Loading Map

Thursday, June 18, 2009

Day 2, Plata to Galapagos

Linda writes: And we continue to sail on with only adjustments now and then to the jib! Had a lovely night last night in light wind, but moving right along without even having to touch the wheel lock to adjust our course. Was so much nicer than our first night when we had more wind and the seas were a bit rough. Still mostly overcast, and last night was cold, but today we finally have some sun peeking through the clouds to warm things up a bit. Because we were sailing slowly last night Ziggy was cheated out of his usual quota of flying fish. They manage to miss the boat when we aren't going fast. During the day we've seen flocks of flying fish (they aren't schools once they take to the air, are they?), often two dozen bolting out of the water all at once.

I forgot to note in the rice bowl recipe that you should be sure to add bouillon or some kind of seasoning to the mix.
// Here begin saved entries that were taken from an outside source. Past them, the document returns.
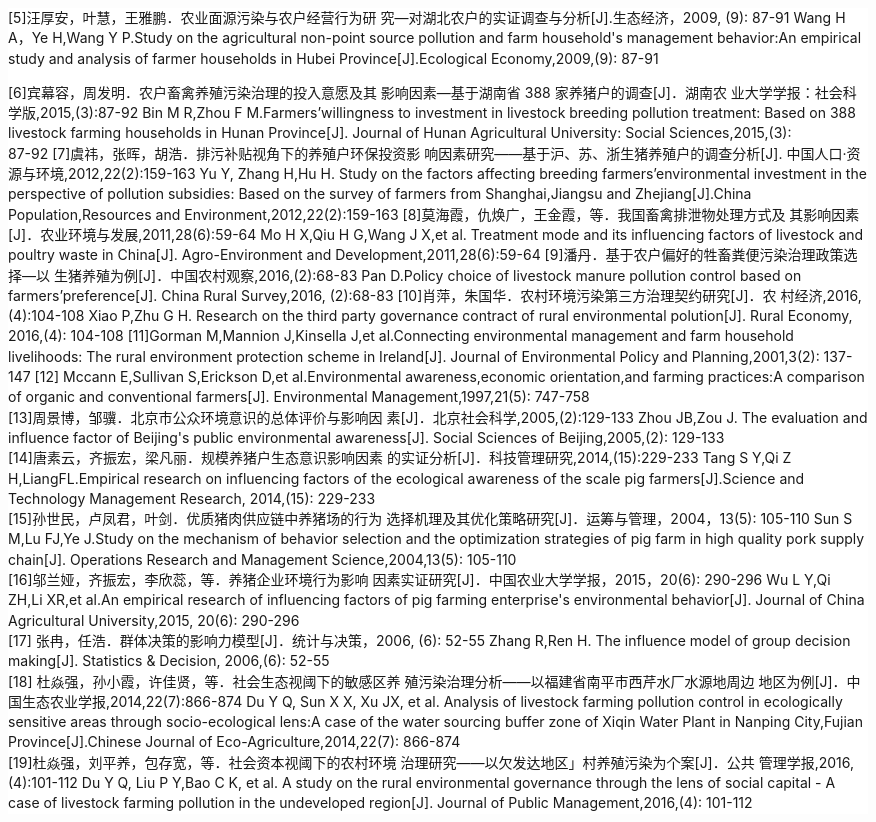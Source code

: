 [5]汪厚安，叶慧，王雅鹏．农业面源污染与农户经营行为研 究—对湖北农户的实证调查与分析[J].生态经济，2009, (9): 87-91 Wang H A，Ye H,Wang Y P.Study on the agricultural non-point source pollution and farm household's management behavior:An empirical study and analysis of farmer households in Hubei Province[J].Ecological Economy,2009,(9): 87-91

[6]宾幕容，周发明．农户畜禽养殖污染治理的投入意愿及其 影响因素—基于湖南省 388 家养猪户的调查[J]．湖南农 业大学学报：社会科学版,2015,(3):87-92 Bin M R,Zhou F M.Farmers’willingness to investment in livestock breeding pollution treatment: Based on 388 livestock farming households in Hunan Province[J]. Journal of Hunan Agricultural University: Social Sciences,2015,(3):   
87-92 [7]虞祎，张晖，胡浩．排污补贴视角下的养殖户环保投资影 响因素研究——基于沪、苏、浙生猪养殖户的调查分析[J]. 中国人口·资源与环境,2012,22(2):159-163 Yu Y, Zhang H,Hu H. Study on the factors affecting breeding farmers’environmental investment in the perspective of pollution subsidies: Based on the survey of farmers from Shanghai,Jiangsu and Zhejiang[J].China Population,Resources and Environment,2012,22(2):159-163 [8]莫海霞，仇焕广，王金霞，等．我国畜禽排泄物处理方式及 其影响因素[J]．农业环境与发展,2011,28(6):59-64 Mo H X,Qiu H G,Wang J X,et al. Treatment mode and its influencing factors of livestock and poultry waste in China[J]. Agro-Environment and Development,2011,28(6):59-64 [9]潘丹．基于农户偏好的牲畜粪便污染治理政策选择—以 生猪养殖为例[J]．中国农村观察,2016,(2):68-83 Pan D.Policy choice of livestock manure pollution control based on farmers’preference[J]. China Rural Survey,2016, (2):68-83 [10]肖萍，朱国华．农村环境污染第三方治理契约研究[J]．农 村经济,2016,(4):104-108 Xiao P,Zhu G H. Research on the third party governance contract of rural environmental polution[J]. Rural Economy,   
2016,(4): 104-108 [11]Gorman M,Mannion J,Kinsella J,et al.Connecting environmental management and farm household livelihoods: The rural environment protection scheme in Ireland[J]. Journal of Environmental Policy and Planning,2001,3(2): 137-147 [12] Mccann E,Sullivan S,Erickson D,et al.Environmental awareness,economic orientation,and farming practices:A comparison of organic and conventional farmers[J]. Environmental Management,1997,21(5): 747-758   
[13]周景博，邹骥．北京市公众环境意识的总体评价与影响因 素[J]．北京社会科学,2005,(2):129-133 Zhou JB,Zou J. The evaluation and influence factor of Beijing's public environmental awareness[J]. Social Sciences of Beijing,2005,(2): 129-133   
[14]唐素云，齐振宏，梁凡丽．规模养猪户生态意识影响因素 的实证分析[J]．科技管理研究,2014,(15):229-233 Tang S Y,Qi Z H,LiangFL.Empirical research on influencing factors of the ecological awareness of the scale pig farmers[J].Science and Technology Management Research, 2014,(15): 229-233   
[15]孙世民，卢凤君，叶剑．优质猪肉供应链中养猪场的行为 选择机理及其优化策略研究[J]．运筹与管理，2004，13(5): 105-110 Sun S M,Lu FJ,Ye J.Study on the mechanism of behavior selection and the optimization strategies of pig farm in high quality pork supply chain[J]. Operations Research and Management Science,2004,13(5): 105-110   
[16]邬兰娅，齐振宏，李欣蕊，等．养猪企业环境行为影响 因素实证研究[J]．中国农业大学学报，2015，20(6): 290-296 Wu L Y,Qi ZH,Li XR,et al.An empirical research of influencing factors of pig farming enterprise's environmental behavior[J]. Journal of China Agricultural University,2015, 20(6): 290-296   
[17] 张冉，任浩．群体决策的影响力模型[J]．统计与决策，2006, (6): 52-55 Zhang R,Ren H. The influence model of group decision making[J]. Statistics & Decision, 2006,(6): 52-55   
[18] 杜焱强，孙小霞，许佳贤，等．社会生态视阈下的敏感区养 殖污染治理分析——以福建省南平市西芹水厂水源地周边 地区为例[J]．中国生态农业学报,2014,22(7):866-874 Du Y Q, Sun X X, Xu JX, et al. Analysis of livestock farming pollution control in ecologically sensitive areas through socio-ecological lens:A case of the water sourcing buffer zone of Xiqin Water Plant in Nanping City,Fujian Province[J].Chinese Journal of Eco-Agriculture,2014,22(7): 866-874   
[19]杜焱强，刘平养，包存宽，等．社会资本视阈下的农村环境 治理研究——以欠发达地区」村养殖污染为个案[J]．公共 管理学报,2016,(4):101-112 Du Y Q, Liu P Y,Bao C K, et al. A study on the rural environmental governance through the lens of social capital - A case of livestock farming pollution in the undeveloped region[J]. Journal of Public Management,2016,(4): 101-112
And I also forgot to mention that we aren't drinking real coffee on passages since it's too hard to balance everything when we're in motion. We normally use a Melitta #4 plastic filter which fits on top of a regular coffee cup. But we use Nissan insulated cups which have a much narrower top. So the cup has to stay on the counter while I hold the filter over it with one hand and pour hot water out of the tea kettle into the filter with the other hand. Tricky enough to do in a bouncy anchorage, let alone underway at sea. John got the bright idea to buy instant coffee (in our case it's Colcafe from Columbia) for passages since he swears he doesn't mind the taste. After two mornings of that dreck I've decided to switch to tea during passages; I don't want to waste my hard-to-find instant hot chocolate mix on lousy coffee (which I normally drink with two tablespoons of hot chocolate mix for a sort of mocha coffee - yummy).
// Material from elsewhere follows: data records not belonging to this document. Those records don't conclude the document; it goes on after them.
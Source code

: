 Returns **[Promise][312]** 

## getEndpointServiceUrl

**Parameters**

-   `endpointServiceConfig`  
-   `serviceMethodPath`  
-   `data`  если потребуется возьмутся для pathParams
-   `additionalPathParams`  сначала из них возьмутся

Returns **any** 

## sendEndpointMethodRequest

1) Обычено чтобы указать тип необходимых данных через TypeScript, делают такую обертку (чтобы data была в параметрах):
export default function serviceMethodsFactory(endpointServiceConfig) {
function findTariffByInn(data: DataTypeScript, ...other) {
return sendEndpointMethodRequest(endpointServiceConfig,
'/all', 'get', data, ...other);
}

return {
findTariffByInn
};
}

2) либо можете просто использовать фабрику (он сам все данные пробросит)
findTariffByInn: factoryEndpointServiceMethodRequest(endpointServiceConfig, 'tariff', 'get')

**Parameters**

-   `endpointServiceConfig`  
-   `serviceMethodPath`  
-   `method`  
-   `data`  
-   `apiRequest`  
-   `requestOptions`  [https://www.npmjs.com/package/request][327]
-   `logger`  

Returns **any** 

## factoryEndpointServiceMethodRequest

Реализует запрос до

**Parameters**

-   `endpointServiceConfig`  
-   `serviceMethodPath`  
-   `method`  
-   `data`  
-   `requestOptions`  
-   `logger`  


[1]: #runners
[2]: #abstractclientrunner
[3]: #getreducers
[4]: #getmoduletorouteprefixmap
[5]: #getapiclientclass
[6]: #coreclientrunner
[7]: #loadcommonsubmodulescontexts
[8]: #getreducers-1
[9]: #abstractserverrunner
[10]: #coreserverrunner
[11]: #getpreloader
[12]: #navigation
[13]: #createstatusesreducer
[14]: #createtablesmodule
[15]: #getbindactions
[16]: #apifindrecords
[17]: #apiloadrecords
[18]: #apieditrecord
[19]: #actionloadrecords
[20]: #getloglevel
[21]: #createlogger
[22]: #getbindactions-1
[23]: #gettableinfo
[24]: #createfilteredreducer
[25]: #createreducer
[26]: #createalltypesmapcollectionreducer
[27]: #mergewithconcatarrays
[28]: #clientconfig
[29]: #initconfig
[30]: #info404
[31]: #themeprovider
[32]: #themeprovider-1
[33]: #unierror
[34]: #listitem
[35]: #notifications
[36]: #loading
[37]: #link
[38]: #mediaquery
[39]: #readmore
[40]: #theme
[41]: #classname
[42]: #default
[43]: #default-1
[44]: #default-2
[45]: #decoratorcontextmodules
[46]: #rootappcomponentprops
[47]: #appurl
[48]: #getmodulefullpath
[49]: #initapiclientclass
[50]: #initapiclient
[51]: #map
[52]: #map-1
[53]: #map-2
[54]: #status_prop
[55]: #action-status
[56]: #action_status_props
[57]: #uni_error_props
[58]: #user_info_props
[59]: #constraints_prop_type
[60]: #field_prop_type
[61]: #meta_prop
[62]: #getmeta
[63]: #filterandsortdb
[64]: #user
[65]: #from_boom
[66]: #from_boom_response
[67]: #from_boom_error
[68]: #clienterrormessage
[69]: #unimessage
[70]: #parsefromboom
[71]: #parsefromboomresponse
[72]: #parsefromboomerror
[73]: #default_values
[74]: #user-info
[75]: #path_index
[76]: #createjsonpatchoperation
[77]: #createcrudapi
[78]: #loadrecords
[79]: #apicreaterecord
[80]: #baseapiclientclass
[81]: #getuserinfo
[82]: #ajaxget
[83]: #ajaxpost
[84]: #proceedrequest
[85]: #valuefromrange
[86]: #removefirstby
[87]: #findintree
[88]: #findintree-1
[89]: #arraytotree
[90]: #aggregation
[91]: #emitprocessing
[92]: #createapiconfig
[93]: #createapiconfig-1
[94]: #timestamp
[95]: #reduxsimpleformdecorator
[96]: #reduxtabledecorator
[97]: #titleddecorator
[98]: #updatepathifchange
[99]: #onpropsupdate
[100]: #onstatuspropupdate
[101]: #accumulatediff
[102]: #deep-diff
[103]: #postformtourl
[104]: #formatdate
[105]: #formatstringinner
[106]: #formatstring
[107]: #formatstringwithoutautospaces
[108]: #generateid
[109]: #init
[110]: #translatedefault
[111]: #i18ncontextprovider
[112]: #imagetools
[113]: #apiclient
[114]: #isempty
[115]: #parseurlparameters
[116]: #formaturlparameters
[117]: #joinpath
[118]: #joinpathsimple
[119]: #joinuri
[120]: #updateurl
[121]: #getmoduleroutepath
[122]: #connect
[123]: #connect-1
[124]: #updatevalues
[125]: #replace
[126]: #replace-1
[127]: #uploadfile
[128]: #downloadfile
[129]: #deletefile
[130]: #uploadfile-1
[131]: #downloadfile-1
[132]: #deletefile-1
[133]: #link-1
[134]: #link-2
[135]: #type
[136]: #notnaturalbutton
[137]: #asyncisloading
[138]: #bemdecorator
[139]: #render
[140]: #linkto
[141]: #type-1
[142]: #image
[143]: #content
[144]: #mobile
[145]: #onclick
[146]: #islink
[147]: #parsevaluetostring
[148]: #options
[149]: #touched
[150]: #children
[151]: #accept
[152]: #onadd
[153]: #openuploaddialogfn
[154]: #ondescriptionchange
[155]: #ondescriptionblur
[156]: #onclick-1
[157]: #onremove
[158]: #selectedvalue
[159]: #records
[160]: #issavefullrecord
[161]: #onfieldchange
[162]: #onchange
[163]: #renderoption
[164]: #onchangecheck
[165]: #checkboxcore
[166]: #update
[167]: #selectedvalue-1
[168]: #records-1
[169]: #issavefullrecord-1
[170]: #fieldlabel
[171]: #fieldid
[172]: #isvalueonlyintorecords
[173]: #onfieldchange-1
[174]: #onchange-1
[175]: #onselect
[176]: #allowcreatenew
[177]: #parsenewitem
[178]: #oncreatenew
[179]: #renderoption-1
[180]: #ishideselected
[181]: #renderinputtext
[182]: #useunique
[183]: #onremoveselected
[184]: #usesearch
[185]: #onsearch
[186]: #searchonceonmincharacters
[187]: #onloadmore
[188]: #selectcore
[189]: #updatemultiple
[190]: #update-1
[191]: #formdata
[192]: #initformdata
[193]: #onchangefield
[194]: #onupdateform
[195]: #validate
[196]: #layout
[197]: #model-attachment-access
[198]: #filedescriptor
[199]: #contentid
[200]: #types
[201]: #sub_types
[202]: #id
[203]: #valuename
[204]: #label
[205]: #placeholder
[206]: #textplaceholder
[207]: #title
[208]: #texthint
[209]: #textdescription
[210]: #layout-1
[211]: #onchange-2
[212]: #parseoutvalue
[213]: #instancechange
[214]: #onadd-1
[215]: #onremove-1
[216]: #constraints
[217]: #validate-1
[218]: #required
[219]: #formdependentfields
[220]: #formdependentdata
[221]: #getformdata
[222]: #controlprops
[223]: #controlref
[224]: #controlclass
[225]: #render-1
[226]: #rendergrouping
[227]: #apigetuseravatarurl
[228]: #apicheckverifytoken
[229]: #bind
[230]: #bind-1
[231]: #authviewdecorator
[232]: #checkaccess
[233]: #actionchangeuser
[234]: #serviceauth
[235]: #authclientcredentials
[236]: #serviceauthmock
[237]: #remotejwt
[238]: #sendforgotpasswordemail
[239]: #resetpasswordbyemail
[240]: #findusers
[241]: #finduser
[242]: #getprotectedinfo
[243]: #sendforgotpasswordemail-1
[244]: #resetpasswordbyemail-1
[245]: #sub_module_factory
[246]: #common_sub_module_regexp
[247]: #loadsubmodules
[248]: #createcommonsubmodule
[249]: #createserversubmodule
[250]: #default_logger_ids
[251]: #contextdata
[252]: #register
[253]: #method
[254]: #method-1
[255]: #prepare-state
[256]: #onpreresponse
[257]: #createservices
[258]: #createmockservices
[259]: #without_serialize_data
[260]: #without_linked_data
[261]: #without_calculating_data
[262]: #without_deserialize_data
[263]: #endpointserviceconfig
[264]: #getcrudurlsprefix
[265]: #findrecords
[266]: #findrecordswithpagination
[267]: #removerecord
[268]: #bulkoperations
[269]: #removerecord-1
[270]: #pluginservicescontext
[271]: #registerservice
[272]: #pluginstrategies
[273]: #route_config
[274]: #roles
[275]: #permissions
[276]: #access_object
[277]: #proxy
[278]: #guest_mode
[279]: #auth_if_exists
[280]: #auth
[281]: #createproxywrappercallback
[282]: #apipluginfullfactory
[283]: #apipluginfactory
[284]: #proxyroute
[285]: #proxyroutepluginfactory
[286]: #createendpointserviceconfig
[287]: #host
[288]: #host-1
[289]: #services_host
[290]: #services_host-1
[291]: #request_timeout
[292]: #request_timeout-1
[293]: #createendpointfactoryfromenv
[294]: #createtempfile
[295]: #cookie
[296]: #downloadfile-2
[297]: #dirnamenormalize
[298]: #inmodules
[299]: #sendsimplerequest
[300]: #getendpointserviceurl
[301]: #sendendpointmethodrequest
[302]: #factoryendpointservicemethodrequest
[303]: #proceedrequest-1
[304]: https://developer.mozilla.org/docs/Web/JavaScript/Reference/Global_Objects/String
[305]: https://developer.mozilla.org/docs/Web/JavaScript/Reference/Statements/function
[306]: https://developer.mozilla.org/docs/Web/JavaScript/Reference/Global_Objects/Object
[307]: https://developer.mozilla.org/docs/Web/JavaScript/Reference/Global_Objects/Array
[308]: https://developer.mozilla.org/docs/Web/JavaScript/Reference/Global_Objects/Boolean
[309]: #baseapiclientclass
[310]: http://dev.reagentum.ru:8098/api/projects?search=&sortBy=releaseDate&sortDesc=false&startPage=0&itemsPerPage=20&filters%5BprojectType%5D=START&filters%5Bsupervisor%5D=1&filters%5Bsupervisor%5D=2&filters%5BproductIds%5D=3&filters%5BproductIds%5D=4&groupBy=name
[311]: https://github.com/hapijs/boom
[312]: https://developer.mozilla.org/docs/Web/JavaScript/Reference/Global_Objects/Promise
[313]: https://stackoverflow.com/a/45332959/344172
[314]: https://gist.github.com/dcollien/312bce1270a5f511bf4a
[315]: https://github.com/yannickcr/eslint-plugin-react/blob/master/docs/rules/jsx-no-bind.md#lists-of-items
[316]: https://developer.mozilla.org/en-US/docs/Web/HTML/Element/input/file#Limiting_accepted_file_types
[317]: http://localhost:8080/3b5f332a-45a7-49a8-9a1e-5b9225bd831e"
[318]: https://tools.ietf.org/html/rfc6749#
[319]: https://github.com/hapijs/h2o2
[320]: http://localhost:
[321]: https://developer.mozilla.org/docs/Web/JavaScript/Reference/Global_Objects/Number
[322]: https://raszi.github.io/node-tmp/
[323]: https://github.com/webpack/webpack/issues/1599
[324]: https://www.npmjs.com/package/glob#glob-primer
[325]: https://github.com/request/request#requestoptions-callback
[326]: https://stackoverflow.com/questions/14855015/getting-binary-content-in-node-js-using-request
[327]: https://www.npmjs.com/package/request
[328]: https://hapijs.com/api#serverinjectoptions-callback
It's finally calm enough, and John has the more reliable (than the wheel lock) wind vane steering, so I can get some reading done. Which makes a nice change from staring out at grey sky and sea! In the last 24 hour period our DMG was 92.5, we sailed all of it, and we have about 330 nm left to go (out of a total distance of about 517 nm). A smaller pod of dolphins than yesterday's just went whizzing by to who knows where, and the sun is really shining for a change. Maybe we'll have a nice sunset tonight.

John writes: Linda mentioned that I set the wind vane to steer the boat this morning. She was asleep, so she doesn't know how much of a pain it was. We dismantled this machine (a Rube Goldberb thing that uses feedback from a little sail to twist a rod, that lifts a bar, that turns a shaft, that rotates a paddle, that turns a shaft, that pulls on a rope, that turns the steering wheel, that turns the boat) back in Bahia to make sure it was clean, lubricated and properly adjusted. Five minutes after I set it working this morning I heard a clunk and it stopped steering the boat. I emptied the after compartment that holds all the important stuff (no small feat, considering the amount of junk stored there) to find three bolts had completely come out of the thing and the part that pulls on the rope was just dangling. I had to climb in there and search to retrieve the missing nuts and bolts. I could only find two of the three bolts but I found all the missing nuts, then reassembled it all while the boat is merrily sailing along. I had to sit on top of the rudder to do all this, thank goodness the boat was steering itself and the rudder was locked in one position. Anyway, I bolted the thing back together using lock-tite so hopefully it won't come apart again.